Image.open(BytesIO(res[48]))


Out[10]:

Plot fuel level

The topic /vehicle/fuel_level_report contains 2215 ROS messages. Let us plot the header.stamp in seconds vs. fuel_level using a pandas dataframe


In [11]:
def f(msg):
    return (msg.header.stamp.secs, msg.fuel_level)

d = fin.flatMap(
    partial(msg_map, func=f, conn=conn_d['/vehicle/fuel_level_report'])
).toDF().toPandas()

d.set_index('_1').plot()


Out[11]:
<matplotlib.axes._subplots.AxesSubplot at 0x7fc6bebbe190>

Machine Learning models on Spark workers

A dot product Keras "model" for each message from a topic. We will compare it with the one computed with numpy.

Note that the imports happen in the workers and not in driver. On the other hand the connection dictionary is sent over the closure.


In [12]:
def f(msg):
    from keras.layers import dot, Dot, Input
    from keras.models import Model
    
    linear_acceleration = {
        'x': msg.linear_acceleration.x,
        'y': msg.linear_acceleration.y,
        'z': msg.linear_acceleration.z,
    }
    
    linear_acceleration_covariance = np.array(msg.linear_acceleration_covariance)
    
    i1 = Input(shape=(3,))
    i2 = Input(shape=(3,))
    o = dot([i1,i2], axes=1)
    
    model = Model([i1,i2], o)
    
    # return a tuple with (numpy dot product, keras dot "predict")
    return (
        np.dot(linear_acceleration_covariance.reshape(3,3), 
               [linear_acceleration['x'], linear_acceleration['y'], linear_acceleration['z']]),
        model.predict([
            np.array([[ linear_acceleration['x'], linear_acceleration['y'], linear_acceleration['z'] ]]),
            linear_acceleration_covariance.reshape((3,3))])
    )

fin.flatMap(partial(msg_map, func=f, conn=conn_d['/vehicle/imu/data_raw'])).take(5)

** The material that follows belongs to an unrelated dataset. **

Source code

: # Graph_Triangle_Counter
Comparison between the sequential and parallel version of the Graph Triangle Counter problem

# tuple with (numpy dot product, keras dot "predict")


Out[12]:
[(array([-0.07,  0.  ,  0.  ]), array([[-0.07]], dtype=float32)),
 (array([-0.06,  0.  ,  0.  ]), array([[-0.06]], dtype=float32)),
 (array([-0.04,  0.  ,  0.  ]), array([[-0.04]], dtype=float32)),
 (array([-0.05,  0.  ,  0.  ]), array([[-0.05]], dtype=float32)),
 (array([-0.09,  0.  ,  0.  ]), array([[-0.09]], dtype=float32))]

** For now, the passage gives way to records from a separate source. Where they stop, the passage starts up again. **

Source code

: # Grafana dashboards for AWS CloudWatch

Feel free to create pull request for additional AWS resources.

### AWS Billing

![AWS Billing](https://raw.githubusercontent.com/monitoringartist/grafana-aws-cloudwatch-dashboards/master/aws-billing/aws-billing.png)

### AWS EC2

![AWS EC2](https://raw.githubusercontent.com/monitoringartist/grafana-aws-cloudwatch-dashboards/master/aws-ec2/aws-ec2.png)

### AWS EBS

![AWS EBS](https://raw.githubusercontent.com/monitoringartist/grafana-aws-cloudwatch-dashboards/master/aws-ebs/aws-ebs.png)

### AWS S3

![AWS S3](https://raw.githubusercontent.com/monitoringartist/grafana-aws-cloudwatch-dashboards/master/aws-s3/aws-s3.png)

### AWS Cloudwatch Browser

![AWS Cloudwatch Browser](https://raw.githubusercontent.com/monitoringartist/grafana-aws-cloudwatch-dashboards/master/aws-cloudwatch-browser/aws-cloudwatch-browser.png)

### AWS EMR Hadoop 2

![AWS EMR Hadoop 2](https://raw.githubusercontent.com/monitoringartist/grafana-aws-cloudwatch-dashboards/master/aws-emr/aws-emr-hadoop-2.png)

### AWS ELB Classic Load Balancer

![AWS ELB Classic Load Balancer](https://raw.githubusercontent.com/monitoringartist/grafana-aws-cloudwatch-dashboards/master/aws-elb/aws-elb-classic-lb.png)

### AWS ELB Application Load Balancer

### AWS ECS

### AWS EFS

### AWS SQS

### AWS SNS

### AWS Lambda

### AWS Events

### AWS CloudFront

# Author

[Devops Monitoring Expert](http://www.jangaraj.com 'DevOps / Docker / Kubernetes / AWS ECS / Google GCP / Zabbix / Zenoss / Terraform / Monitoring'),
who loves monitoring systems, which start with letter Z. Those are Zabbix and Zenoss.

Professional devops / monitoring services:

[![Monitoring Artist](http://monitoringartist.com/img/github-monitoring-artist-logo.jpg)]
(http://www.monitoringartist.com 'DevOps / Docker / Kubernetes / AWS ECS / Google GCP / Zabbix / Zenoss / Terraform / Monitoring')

One can of course sample and collect the data in the driver to train a model.

Note that the msg is the most granular unit but you could of course replace the flatMap with a mapPartitions

Another option would be to have a map.reduceByKey before the flatMap so that the function argument would be a whole interval instead of a msg.